Circular Phase Representation and Geometry-Aware Optimization for Ptychographic Image Reconstruction
New deep learning method fixes phase wrapping with geodesic loss and 3-decoder design
Researchers from academia (Carson Yu Liu, Jun Cheng, Chien-Chun Chen, Steve F. Shu) propose a deep learning framework for ptychographic image reconstruction that tackles a fundamental limitation of existing methods: phase wrapping. Traditional iterative reconstruction offers high accuracy but is computationally expensive, limiting high-throughput and real-time applications. Recent deep learning approaches improve speed but typically predict phase as a Euclidean scalar, ignoring its inherent 2π periodicity. This introduces wrapping artifacts, discontinuities at ±π, and a mismatch between the loss function and the underlying signal geometry.

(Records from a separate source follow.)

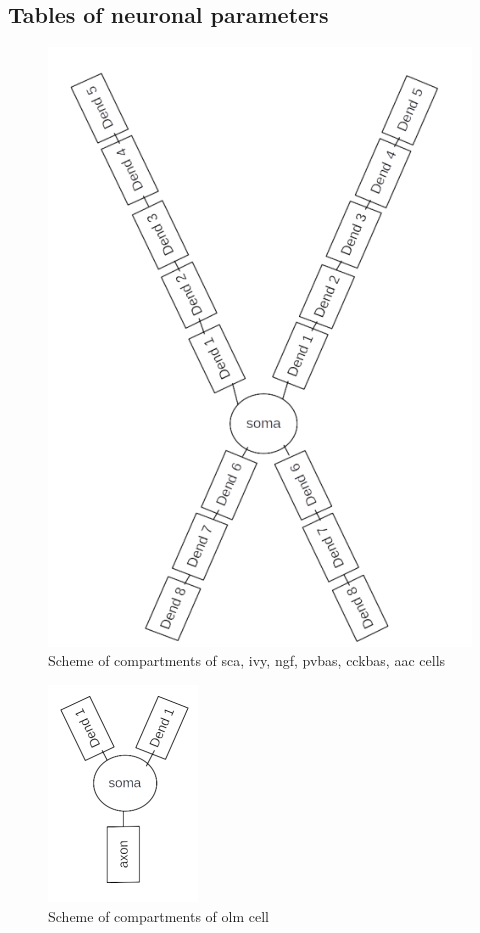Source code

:\documentclass[a4paper,12pt]{article}
\begin{document}
\subsection{Tables of neuronal parameters} \label{tables_of_neurons}










\begin{figure}[h]
	 \centering
\includegraphics{interneuron_structures.png}
	\caption{Scheme of compartments of sca, ivy, ngf, pvbas, cckbas, aac cells}
	\label{fig:interneuron_structures}
\end{figure}


\begin{figure}[h]
	\centering
\includegraphics{olm_structure.png}
\caption{Scheme of compartments of olm cell}
\label{fig:olm_structures}
\end{figure}
\end{document}
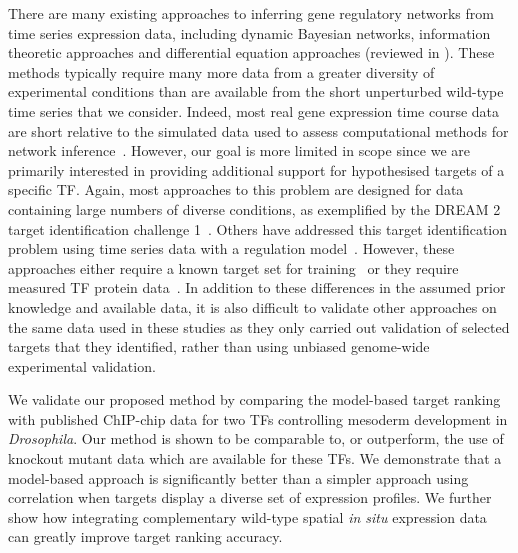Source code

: \documentclass{pnastwo}
\begin{document}
\begin{article}
There are many existing approaches to inferring gene regulatory networks from
time series expression data, including dynamic Bayesian networks,
information theoretic approaches and differential equation approaches
(reviewed in \cite{Bansal2007a}). These methods typically require many
more data from a greater diversity of experimental conditions than are
available from the short unperturbed wild-type time series that we
consider. Indeed, most real gene expression time course data are short
relative to the simulated data used to assess computational methods
for network inference~\cite{Ernst2005}. However, our goal is more limited in scope since
we are primarily interested in providing additional support for hypothesised
targets of a specific TF. Again, most approaches to this problem are
designed for data containing large numbers of diverse conditions, as
exemplified by the DREAM 2 target identification
challenge 1~\cite{Stolovitzky2007}. Others
have addressed this target identification problem using time series
data with a regulation model~\cite{Barenco2006a,Gatta2008}. However,
these approaches either require a known target set for training~\cite{Barenco2006a} or
they require measured TF protein data~\cite{Gatta2008}. In addition to
these differences in the assumed prior knowledge and available data,
it is also difficult to validate other approaches on the same data used in these
studies as they only carried out validation of selected targets
that they identified, rather than using unbiased genome-wide
experimental validation. 

We validate our proposed method by comparing the model-based target
ranking with published ChIP-chip data for two TFs controlling
mesoderm development in \emph{Drosophila}. Our method is shown to be comparable
to, or outperform, the use of knockout mutant data which are available
for these TFs. We demonstrate that a model-based approach is significantly
better than a simpler approach using correlation when targets display a diverse set of expression profiles. We further show how integrating complementary wild-type spatial
{\em in situ} expression data can greatly improve target ranking accuracy. 


\end{article}
\end{document}
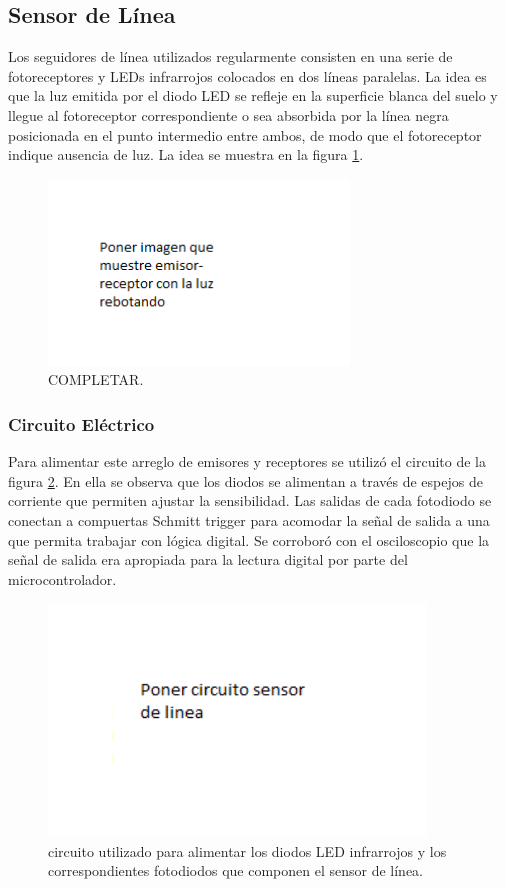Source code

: \documentclass[10pt,conference,a4paper,onecolumn]{article}%
\begin{document}
\subsection{Sensor de Línea}
Los seguidores de línea utilizados regularmente consisten en una serie de fotoreceptores y LEDs infrarrojos colocados en dos líneas paralelas. La idea es que la luz emitida por el diodo LED se refleje en la superficie blanca del suelo y llegue al fotoreceptor correspondiente o sea absorbida por la línea negra posicionada en el punto intermedio entre ambos, de modo que el fotoreceptor indique ausencia de luz. La idea se muestra en la figura \ref{fig:sensorLinea}.
\begin{figure}[h]
\centering
\includegraphics[width=8cm]{./imagenes/sensorLinea.png}
\caption{COMPLETAR.}
\label{fig:sensorLinea}
\end{figure}

\subsubsection{Circuito Eléctrico}
Para alimentar este arreglo de emisores y receptores se utilizó el circuito de la figura \ref{fig:circuitoSensorLinea}. En ella se observa que los diodos se alimentan a través de espejos de corriente que permiten ajustar la sensibilidad. Las salidas de cada fotodiodo se conectan a compuertas Schmitt trigger para acomodar la señal de salida a una que permita trabajar con lógica digital. Se corroboró con el osciloscopio que la señal de salida era apropiada para la lectura digital por parte del microcontrolador.
\begin{figure}[h]
	\centering
	\includegraphics[width=10cm]{./imagenes/circuitoSensorLinea}
	\caption{circuito utilizado para alimentar los diodos LED infrarrojos y los correspondientes fotodiodos que componen el sensor de línea.}
	\label{fig:circuitoSensorLinea}
\end{figure}
\end{document}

The new framework models phase on the unit circle using cosine and sine components, optimizing phase error with a differentiable geodesic loss that avoids branch-cut discontinuities and provides bounded gradients. The network architecture includes saturation-aware dual-gain input scaling, parallel encoder branches, and three decoders for amplitude, cosine, and sine prediction, with a composite loss promoting circular consistency and structural fidelity. Experiments on synthetic and experimental datasets show consistent improvements in both amplitude and phase reconstruction over existing deep learning methods. Frequency-domain analysis reveals better preservation of mid- and high-frequency phase content. The method provides substantial speedup over iterative solvers while maintaining physically consistent reconstructions, making it viable for high-throughput and real-time ptychography applications.

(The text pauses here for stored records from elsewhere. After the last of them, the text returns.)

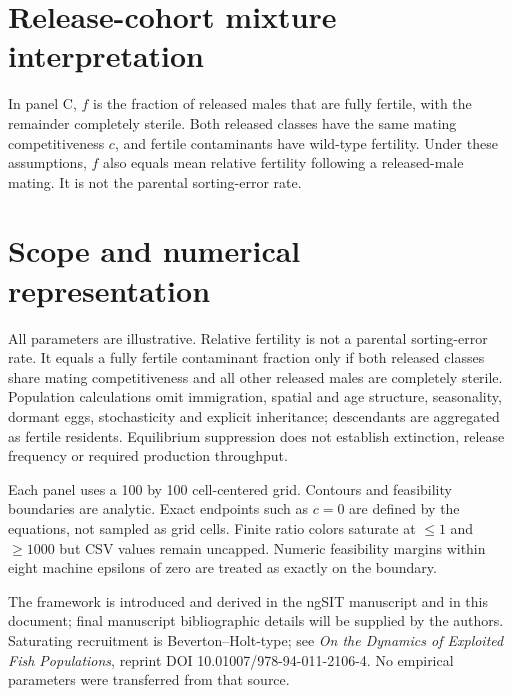 \documentclass[11pt]{article}
\begin{document}
\section*{Release-cohort mixture interpretation}
In panel C, $f$ is the fraction of released males that are fully fertile, with the remainder completely sterile. Both released classes have the same mating competitiveness $c$, and fertile contaminants have wild-type fertility. Under these assumptions, $f$ also equals mean relative fertility following a released-male mating. It is not the parental sorting-error rate.

\section*{Scope and numerical representation}
All parameters are illustrative. Relative fertility is not a parental sorting-error rate. It equals a fully fertile contaminant fraction only if both released classes share mating competitiveness and all other released males are completely sterile. Population calculations omit immigration, spatial and age structure, seasonality, dormant eggs, stochasticity and explicit inheritance; descendants are aggregated as fertile residents. Equilibrium suppression does not establish extinction, release frequency or required production throughput.

Each panel uses a 100 by 100 cell-centered grid. Contours and feasibility boundaries are analytic. Exact endpoints such as $c=0$ are defined by the equations, not sampled as grid cells. Finite ratio colors saturate at $\leq1$ and $\geq1000$ but CSV values remain uncapped. Numeric feasibility margins within eight machine epsilons of zero are treated as exactly on the boundary.

The framework is introduced and derived in the ngSIT manuscript and in this document; final manuscript bibliographic details will be supplied by the authors. Saturating recruitment is Beverton--Holt-type; see \emph{On the Dynamics of Exploited Fish Populations}, reprint DOI 10.01007/978-94-011-2106-4. No empirical parameters were transferred from that source.
\end{document}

- Models phase on the unit circle using cosine and sine components to avoid wrapping artifacts and discontinuities at ±π
- Uses a differentiable geodesic loss for phase error optimization, providing bounded gradients and avoiding branch-cut issues
- Achieves substantial speedup over iterative solvers while better preserving mid- and high-frequency phase content
Why It Matters
Enables faster, more accurate ptychographic imaging for real-time materials science and biological inspections without artifacts.